— About this task —
Quote every line below exactly as it reads.

· · · · ·

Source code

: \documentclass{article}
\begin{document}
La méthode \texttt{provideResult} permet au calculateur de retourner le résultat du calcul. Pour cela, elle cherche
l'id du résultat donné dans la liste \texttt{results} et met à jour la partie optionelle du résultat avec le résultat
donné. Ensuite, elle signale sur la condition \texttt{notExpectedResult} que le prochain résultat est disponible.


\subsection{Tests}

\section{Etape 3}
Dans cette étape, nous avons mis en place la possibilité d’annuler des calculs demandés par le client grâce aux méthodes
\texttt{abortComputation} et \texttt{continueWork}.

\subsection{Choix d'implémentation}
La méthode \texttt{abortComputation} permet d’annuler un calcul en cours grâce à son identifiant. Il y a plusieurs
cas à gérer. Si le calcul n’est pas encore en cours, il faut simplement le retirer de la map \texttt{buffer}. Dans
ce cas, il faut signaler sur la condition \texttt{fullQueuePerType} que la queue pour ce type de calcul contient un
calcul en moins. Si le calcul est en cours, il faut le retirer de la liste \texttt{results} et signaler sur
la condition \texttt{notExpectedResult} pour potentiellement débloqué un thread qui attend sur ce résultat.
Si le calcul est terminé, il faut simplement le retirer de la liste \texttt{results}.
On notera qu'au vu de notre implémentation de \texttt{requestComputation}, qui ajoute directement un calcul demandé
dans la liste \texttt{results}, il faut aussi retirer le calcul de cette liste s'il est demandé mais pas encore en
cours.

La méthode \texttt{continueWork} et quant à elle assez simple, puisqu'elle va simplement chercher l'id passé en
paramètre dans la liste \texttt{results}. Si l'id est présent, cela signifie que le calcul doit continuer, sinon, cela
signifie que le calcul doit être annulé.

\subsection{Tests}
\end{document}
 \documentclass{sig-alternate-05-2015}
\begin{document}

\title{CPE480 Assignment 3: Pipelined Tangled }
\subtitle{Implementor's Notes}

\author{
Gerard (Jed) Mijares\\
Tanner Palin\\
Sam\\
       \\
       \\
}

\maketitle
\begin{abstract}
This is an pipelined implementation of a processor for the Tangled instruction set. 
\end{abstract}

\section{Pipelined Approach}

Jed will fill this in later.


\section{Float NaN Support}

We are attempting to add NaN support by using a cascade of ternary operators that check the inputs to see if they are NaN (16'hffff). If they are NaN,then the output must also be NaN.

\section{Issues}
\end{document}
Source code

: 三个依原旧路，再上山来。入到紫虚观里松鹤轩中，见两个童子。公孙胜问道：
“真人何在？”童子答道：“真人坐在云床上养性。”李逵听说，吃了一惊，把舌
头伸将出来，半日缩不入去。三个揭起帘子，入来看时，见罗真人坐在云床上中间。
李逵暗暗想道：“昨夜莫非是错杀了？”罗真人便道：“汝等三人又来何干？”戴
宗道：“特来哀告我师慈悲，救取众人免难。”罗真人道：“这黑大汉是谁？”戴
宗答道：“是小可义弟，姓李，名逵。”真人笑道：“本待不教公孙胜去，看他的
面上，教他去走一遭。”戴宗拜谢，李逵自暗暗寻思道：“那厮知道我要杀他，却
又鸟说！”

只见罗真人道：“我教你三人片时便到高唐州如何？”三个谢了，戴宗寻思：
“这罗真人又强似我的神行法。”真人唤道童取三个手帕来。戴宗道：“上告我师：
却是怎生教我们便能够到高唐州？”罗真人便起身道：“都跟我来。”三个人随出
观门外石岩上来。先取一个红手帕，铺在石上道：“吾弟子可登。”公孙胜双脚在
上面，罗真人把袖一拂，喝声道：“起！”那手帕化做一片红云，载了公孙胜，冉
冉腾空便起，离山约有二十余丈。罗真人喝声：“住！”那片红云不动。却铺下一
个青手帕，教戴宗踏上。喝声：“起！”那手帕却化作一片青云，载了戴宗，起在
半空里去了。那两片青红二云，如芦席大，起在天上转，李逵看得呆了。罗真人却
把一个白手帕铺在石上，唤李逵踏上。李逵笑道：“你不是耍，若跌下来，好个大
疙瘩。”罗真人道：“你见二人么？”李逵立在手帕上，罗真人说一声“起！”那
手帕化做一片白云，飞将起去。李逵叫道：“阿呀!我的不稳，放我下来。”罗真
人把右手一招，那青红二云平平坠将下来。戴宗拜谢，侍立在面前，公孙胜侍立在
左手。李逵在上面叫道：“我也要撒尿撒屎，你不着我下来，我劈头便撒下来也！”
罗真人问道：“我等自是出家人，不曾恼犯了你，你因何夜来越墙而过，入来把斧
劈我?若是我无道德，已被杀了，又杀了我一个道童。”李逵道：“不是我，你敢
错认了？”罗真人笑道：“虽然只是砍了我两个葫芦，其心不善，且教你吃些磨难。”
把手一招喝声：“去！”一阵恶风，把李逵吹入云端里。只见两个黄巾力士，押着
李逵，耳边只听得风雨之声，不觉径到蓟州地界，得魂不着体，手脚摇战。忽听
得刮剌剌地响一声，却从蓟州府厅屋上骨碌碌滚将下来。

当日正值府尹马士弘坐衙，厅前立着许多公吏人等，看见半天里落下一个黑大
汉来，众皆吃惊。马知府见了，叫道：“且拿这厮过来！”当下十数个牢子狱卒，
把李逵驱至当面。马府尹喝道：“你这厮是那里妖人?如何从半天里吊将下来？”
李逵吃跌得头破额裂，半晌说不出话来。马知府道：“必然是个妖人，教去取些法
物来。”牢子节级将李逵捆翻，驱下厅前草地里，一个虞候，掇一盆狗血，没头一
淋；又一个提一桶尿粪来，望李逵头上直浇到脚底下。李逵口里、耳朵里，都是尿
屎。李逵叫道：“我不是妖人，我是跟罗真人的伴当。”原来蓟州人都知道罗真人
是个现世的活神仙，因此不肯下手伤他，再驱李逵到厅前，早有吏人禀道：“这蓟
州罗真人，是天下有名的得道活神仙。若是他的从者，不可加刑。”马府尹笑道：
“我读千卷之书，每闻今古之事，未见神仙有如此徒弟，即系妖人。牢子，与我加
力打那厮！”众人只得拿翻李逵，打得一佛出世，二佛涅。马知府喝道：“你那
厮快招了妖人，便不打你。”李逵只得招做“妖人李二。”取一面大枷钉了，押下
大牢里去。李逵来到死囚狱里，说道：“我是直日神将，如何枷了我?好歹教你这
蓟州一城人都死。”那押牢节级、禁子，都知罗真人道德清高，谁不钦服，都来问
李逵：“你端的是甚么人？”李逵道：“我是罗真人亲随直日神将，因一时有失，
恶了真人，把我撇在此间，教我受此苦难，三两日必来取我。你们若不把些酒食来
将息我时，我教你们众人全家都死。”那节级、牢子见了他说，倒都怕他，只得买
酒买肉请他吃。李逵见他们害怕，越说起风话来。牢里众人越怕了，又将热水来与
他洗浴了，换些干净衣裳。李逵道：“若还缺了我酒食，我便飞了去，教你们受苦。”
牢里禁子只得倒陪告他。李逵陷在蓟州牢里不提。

· · · · ·

— Exercise output —
Source code

: \documentclass{article}
\begin{document}
La méthode \texttt{provideResult} permet au calculateur de retourner le résultat du calcul. Pour cela, elle cherche
l'id du résultat donné dans la liste \texttt{results} et met à jour la partie optionelle du résultat avec le résultat
donné. Ensuite, elle signale sur la condition \texttt{notExpectedResult} que le prochain résultat est disponible.


\subsection{Tests}

\section{Etape 3}
Dans cette étape, nous avons mis en place la possibilité d’annuler des calculs demandés par le client grâce aux méthodes
\texttt{abortComputation} et \texttt{continueWork}.

\subsection{Choix d'implémentation}
La méthode \texttt{abortComputation} permet d’annuler un calcul en cours grâce à son identifiant. Il y a plusieurs
cas à gérer. Si le calcul n’est pas encore en cours, il faut simplement le retirer de la map \texttt{buffer}. Dans
ce cas, il faut signaler sur la condition \texttt{fullQueuePerType} que la queue pour ce type de calcul contient un
calcul en moins. Si le calcul est en cours, il faut le retirer de la liste \texttt{results} et signaler sur
la condition \texttt{notExpectedResult} pour potentiellement débloqué un thread qui attend sur ce résultat.
Si le calcul est terminé, il faut simplement le retirer de la liste \texttt{results}.
On notera qu'au vu de notre implémentation de \texttt{requestComputation}, qui ajoute directement un calcul demandé
dans la liste \texttt{results}, il faut aussi retirer le calcul de cette liste s'il est demandé mais pas encore en
cours.

La méthode \texttt{continueWork} et quant à elle assez simple, puisqu'elle va simplement chercher l'id passé en
paramètre dans la liste \texttt{results}. Si l'id est présent, cela signifie que le calcul doit continuer, sinon, cela
signifie que le calcul doit être annulé.

\subsection{Tests}
\end{document}
 \documentclass{sig-alternate-05-2015}
\begin{document}

\title{CPE480 Assignment 3: Pipelined Tangled }
\subtitle{Implementor's Notes}

\author{
Gerard (Jed) Mijares\\
Tanner Palin\\
Sam\\
       \\
       \\
}

\maketitle
\begin{abstract}
This is an pipelined implementation of a processor for the Tangled instruction set. 
\end{abstract}

\section{Pipelined Approach}

Jed will fill this in later.


\section{Float NaN Support}

We are attempting to add NaN support by using a cascade of ternary operators that check the inputs to see if they are NaN (16'hffff). If they are NaN,then the output must also be NaN.

\section{Issues}
\end{document}
Source code

: 三个依原旧路，再上山来。入到紫虚观里松鹤轩中，见两个童子。公孙胜问道：
“真人何在？”童子答道：“真人坐在云床上养性。”李逵听说，吃了一惊，把舌
头伸将出来，半日缩不入去。三个揭起帘子，入来看时，见罗真人坐在云床上中间。
李逵暗暗想道：“昨夜莫非是错杀了？”罗真人便道：“汝等三人又来何干？”戴
宗道：“特来哀告我师慈悲，救取众人免难。”罗真人道：“这黑大汉是谁？”戴
宗答道：“是小可义弟，姓李，名逵。”真人笑道：“本待不教公孙胜去，看他的
面上，教他去走一遭。”戴宗拜谢，李逵自暗暗寻思道：“那厮知道我要杀他，却
又鸟说！”

只见罗真人道：“我教你三人片时便到高唐州如何？”三个谢了，戴宗寻思：
“这罗真人又强似我的神行法。”真人唤道童取三个手帕来。戴宗道：“上告我师：
却是怎生教我们便能够到高唐州？”罗真人便起身道：“都跟我来。”三个人随出
观门外石岩上来。先取一个红手帕，铺在石上道：“吾弟子可登。”公孙胜双脚在
上面，罗真人把袖一拂，喝声道：“起！”那手帕化做一片红云，载了公孙胜，冉
冉腾空便起，离山约有二十余丈。罗真人喝声：“住！”那片红云不动。却铺下一
个青手帕，教戴宗踏上。喝声：“起！”那手帕却化作一片青云，载了戴宗，起在
半空里去了。那两片青红二云，如芦席大，起在天上转，李逵看得呆了。罗真人却
把一个白手帕铺在石上，唤李逵踏上。李逵笑道：“你不是耍，若跌下来，好个大
疙瘩。”罗真人道：“你见二人么？”李逵立在手帕上，罗真人说一声“起！”那
手帕化做一片白云，飞将起去。李逵叫道：“阿呀!我的不稳，放我下来。”罗真
人把右手一招，那青红二云平平坠将下来。戴宗拜谢，侍立在面前，公孙胜侍立在
左手。李逵在上面叫道：“我也要撒尿撒屎，你不着我下来，我劈头便撒下来也！”
罗真人问道：“我等自是出家人，不曾恼犯了你，你因何夜来越墙而过，入来把斧
劈我?若是我无道德，已被杀了，又杀了我一个道童。”李逵道：“不是我，你敢
错认了？”罗真人笑道：“虽然只是砍了我两个葫芦，其心不善，且教你吃些磨难。”
把手一招喝声：“去！”一阵恶风，把李逵吹入云端里。只见两个黄巾力士，押着
李逵，耳边只听得风雨之声，不觉径到蓟州地界，得魂不着体，手脚摇战。忽听
得刮剌剌地响一声，却从蓟州府厅屋上骨碌碌滚将下来。

当日正值府尹马士弘坐衙，厅前立着许多公吏人等，看见半天里落下一个黑大
汉来，众皆吃惊。马知府见了，叫道：“且拿这厮过来！”当下十数个牢子狱卒，
把李逵驱至当面。马府尹喝道：“你这厮是那里妖人?如何从半天里吊将下来？”
李逵吃跌得头破额裂，半晌说不出话来。马知府道：“必然是个妖人，教去取些法
物来。”牢子节级将李逵捆翻，驱下厅前草地里，一个虞候，掇一盆狗血，没头一
淋；又一个提一桶尿粪来，望李逵头上直浇到脚底下。李逵口里、耳朵里，都是尿
屎。李逵叫道：“我不是妖人，我是跟罗真人的伴当。”原来蓟州人都知道罗真人
是个现世的活神仙，因此不肯下手伤他，再驱李逵到厅前，早有吏人禀道：“这蓟
州罗真人，是天下有名的得道活神仙。若是他的从者，不可加刑。”马府尹笑道：
“我读千卷之书，每闻今古之事，未见神仙有如此徒弟，即系妖人。牢子，与我加
力打那厮！”众人只得拿翻李逵，打得一佛出世，二佛涅。马知府喝道：“你那
厮快招了妖人，便不打你。”李逵只得招做“妖人李二。”取一面大枷钉了，押下
大牢里去。李逵来到死囚狱里，说道：“我是直日神将，如何枷了我?好歹教你这
蓟州一城人都死。”那押牢节级、禁子，都知罗真人道德清高，谁不钦服，都来问
李逵：“你端的是甚么人？”李逵道：“我是罗真人亲随直日神将，因一时有失，
恶了真人，把我撇在此间，教我受此苦难，三两日必来取我。你们若不把些酒食来
将息我时，我教你们众人全家都死。”那节级、牢子见了他说，倒都怕他，只得买
酒买肉请他吃。李逵见他们害怕，越说起风话来。牢里众人越怕了，又将热水来与
他洗浴了，换些干净衣裳。李逵道：“若还缺了我酒食，我便飞了去，教你们受苦。”
牢里禁子只得倒陪告他。李逵陷在蓟州牢里不提。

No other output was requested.